╭─ Exercise materials
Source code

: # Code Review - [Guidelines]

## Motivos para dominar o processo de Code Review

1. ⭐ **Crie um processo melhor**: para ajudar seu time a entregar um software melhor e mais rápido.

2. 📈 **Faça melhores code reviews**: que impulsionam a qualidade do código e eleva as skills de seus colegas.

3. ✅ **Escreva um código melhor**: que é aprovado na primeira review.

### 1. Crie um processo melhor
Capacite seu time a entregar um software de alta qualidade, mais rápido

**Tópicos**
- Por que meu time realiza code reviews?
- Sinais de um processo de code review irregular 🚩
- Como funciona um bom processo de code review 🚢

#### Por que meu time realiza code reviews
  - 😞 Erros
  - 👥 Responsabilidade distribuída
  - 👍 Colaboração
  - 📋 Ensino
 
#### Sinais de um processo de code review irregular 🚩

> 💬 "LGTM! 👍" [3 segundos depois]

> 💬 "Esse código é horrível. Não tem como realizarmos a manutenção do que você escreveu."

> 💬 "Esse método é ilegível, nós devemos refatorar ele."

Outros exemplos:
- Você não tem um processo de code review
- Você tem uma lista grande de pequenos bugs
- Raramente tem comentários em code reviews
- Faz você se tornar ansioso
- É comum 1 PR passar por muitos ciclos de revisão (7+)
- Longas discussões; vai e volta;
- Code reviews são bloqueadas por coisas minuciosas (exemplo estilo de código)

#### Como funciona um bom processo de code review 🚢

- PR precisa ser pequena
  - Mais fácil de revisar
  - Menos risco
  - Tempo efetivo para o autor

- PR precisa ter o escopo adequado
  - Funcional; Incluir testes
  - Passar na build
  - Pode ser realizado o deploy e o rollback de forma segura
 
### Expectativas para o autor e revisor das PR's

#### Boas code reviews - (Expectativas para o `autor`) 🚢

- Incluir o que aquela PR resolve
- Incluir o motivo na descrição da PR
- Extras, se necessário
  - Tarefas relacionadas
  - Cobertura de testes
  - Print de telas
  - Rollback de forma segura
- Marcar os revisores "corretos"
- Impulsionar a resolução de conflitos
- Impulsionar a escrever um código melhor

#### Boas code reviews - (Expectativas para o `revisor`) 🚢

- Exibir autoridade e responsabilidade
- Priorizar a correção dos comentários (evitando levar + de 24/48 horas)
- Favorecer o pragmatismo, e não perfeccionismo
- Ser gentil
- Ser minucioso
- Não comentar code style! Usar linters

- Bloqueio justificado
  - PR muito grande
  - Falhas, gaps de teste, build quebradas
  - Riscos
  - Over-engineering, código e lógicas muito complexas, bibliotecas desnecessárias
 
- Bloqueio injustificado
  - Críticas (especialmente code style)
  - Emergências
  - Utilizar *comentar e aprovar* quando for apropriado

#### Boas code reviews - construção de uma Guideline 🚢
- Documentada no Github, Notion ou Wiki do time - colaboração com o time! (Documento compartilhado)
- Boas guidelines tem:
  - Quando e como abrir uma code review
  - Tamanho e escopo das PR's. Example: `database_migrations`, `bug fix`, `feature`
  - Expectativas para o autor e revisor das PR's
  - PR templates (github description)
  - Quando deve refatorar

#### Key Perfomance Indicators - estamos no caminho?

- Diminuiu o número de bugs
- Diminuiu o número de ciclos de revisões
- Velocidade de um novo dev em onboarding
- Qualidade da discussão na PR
╰─
■ What is required: Among the lines above, return those that contain the string "Boas".

■ Exercise result:
#### Boas code reviews - (Expectativas para o `autor`) 🚢
#### Boas code reviews - (Expectativas para o `revisor`) 🚢
#### Boas code reviews - construção de uma Guideline 🚢
- Boas guidelines tem:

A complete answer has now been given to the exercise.